■ **What to work on**
Keeping pictures out of the copy, restate each record word for word.

■ **Records for the task**
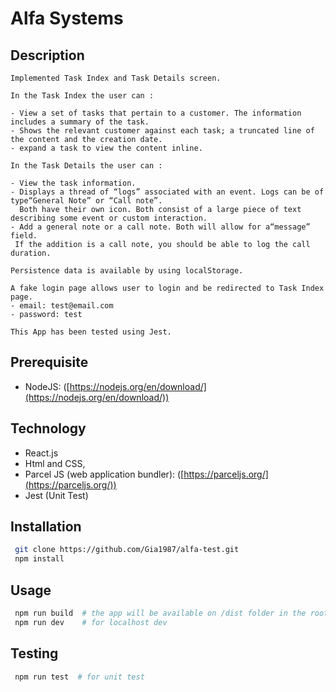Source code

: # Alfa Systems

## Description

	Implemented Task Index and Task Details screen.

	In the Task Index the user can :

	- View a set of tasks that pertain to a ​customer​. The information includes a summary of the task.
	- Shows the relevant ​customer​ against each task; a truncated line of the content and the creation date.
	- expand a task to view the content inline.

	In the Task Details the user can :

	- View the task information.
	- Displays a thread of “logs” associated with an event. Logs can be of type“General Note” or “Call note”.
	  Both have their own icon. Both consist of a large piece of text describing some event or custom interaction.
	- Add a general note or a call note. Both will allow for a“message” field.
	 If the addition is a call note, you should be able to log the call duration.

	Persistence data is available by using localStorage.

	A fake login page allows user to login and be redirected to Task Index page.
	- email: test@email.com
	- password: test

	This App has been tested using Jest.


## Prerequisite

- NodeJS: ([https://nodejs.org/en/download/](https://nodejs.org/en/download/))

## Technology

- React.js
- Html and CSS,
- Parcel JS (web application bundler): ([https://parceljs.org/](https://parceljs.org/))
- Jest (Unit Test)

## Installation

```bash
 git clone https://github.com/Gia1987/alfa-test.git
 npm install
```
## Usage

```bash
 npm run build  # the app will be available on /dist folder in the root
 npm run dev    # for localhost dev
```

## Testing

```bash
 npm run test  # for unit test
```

■ **Answer to this task**
Source code

: # Alfa Systems

## Description

	Implemented Task Index and Task Details screen.

	In the Task Index the user can :

	- View a set of tasks that pertain to a ​customer​. The information includes a summary of the task.
	- Shows the relevant ​customer​ against each task; a truncated line of the content and the creation date.
	- expand a task to view the content inline.

	In the Task Details the user can :

	- View the task information.
	- Displays a thread of “logs” associated with an event. Logs can be of type“General Note” or “Call note”.
	  Both have their own icon. Both consist of a large piece of text describing some event or custom interaction.
	- Add a general note or a call note. Both will allow for a“message” field.
	 If the addition is a call note, you should be able to log the call duration.

	Persistence data is available by using localStorage.

	A fake login page allows user to login and be redirected to Task Index page.
	- email: test@email.com
	- password: test

	This App has been tested using Jest.


## Prerequisite

- NodeJS: ([https://nodejs.org/en/download/](https://nodejs.org/en/download/))

## Technology

- React.js
- Html and CSS,
- Parcel JS (web application bundler): ([https://parceljs.org/](https://parceljs.org/))
- Jest (Unit Test)

## Installation

```bash
 git clone https://github.com/Gia1987/alfa-test.git
 npm install
```
## Usage

```bash
 npm run build  # the app will be available on /dist folder in the root
 npm run dev    # for localhost dev
```

## Testing

```bash
 npm run test  # for unit test
```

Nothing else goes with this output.